MM) Which stylists, of the written word and artists in whatever medium, genres, aesthetics etc. influenced you?

 

MS) Aside from everyone aforementioned: Scott Walker, Jim Van Bebber, Kathy Acker, Jim Thompson, Buddy Giovinazzo, Kristin Hayter, John Wiese, Sam McKinlay, Georges Bataille, Maya Deren, Umberto Lenzi, Les Blank, Jordan Perkic, James Stinson and Gerald Donald, JG Ballard, Peter Greenaway, Thomas Ligotti, Jane DIESEL, David Wojnarowicz, Three 6 Mafia, Koji Shiraishi, B.R. Yeager, Yukio Mishima, Todd Solondz, Philippe Grandrieux, Anthony Dragonetti, Lucio Fulci, Brian Evenson, Henri Michaux, Patrick Tam Kar-Ming, Mikita Brottman, Matthew Stokoe and Josh “King Cobra” Saunders. 

 

MM) What are you working on now/next?
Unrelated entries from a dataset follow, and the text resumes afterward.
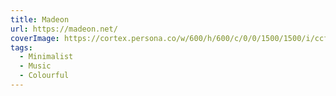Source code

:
 ```yaml
---
title: Madeon
url: https://madeon.net/
coverImage: https://cortex.persona.co/w/600/h/600/c/0/0/1500/1500/i/ccfee30a94f017f23a841dce4b4f6bf14be5bec99edbf8afca7eadbd21959eaa/AVATAR-NEW.jpg
tags:
  - Minimalist
  - Music
  - Colourful
---
```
Where do you see yourself vis-a-vis your local scene and the global village?

 

MS) I have a million little plans in the works but nothing concrete yet. I will continue on my journey of attempting to create a piece of fiction with the worst vibes of all time. As for my place in the the broader writing community, I don’t know that I have one beyond trying my best to champion my friends and peers, who are the most talented artists I know.